### Exercise goal:
Restate each record word for word, omitting whatever pictures it holds.

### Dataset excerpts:
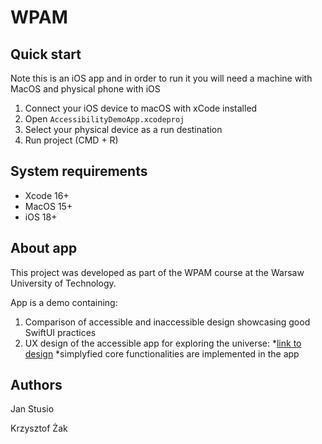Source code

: #  WPAM

## Quick start

Note this is an iOS app and in order to run it you will need a machine with MacOS and physical phone with iOS

1. Connect your iOS device to macOS with xCode installed
2. Open `AccessibilityDemoApp.xcodeproj`
3. Select your physical device as a run destination
4. Run project (CMD + R)

## System requirements

* Xcode 16+
* MacOS 15+
* iOS 18+

## About app

This project was developed as part of the WPAM course at the Warsaw University of Technology.

App is a demo containing:
1. Comparison of accessible and inaccessible design showcasing good SwiftUI practices
2. UX design of the accessible app for exploring the universe:
    *[link to design](UX.md)
    *simplyfied core functionalities are implemented in the app

## Authors

Jan Stusio

Krzysztof Żak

### Solution below:
Source code

: #  WPAM

## Quick start

Note this is an iOS app and in order to run it you will need a machine with MacOS and physical phone with iOS

1. Connect your iOS device to macOS with xCode installed
2. Open `AccessibilityDemoApp.xcodeproj`
3. Select your physical device as a run destination
4. Run project (CMD + R)

## System requirements

* Xcode 16+
* MacOS 15+
* iOS 18+

## About app

This project was developed as part of the WPAM course at the Warsaw University of Technology.

App is a demo containing:
1. Comparison of accessible and inaccessible design showcasing good SwiftUI practices
2. UX design of the accessible app for exploring the universe:
    *[link to design](UX.md)
    *simplyfied core functionalities are implemented in the app

## Authors

Jan Stusio

Krzysztof Żak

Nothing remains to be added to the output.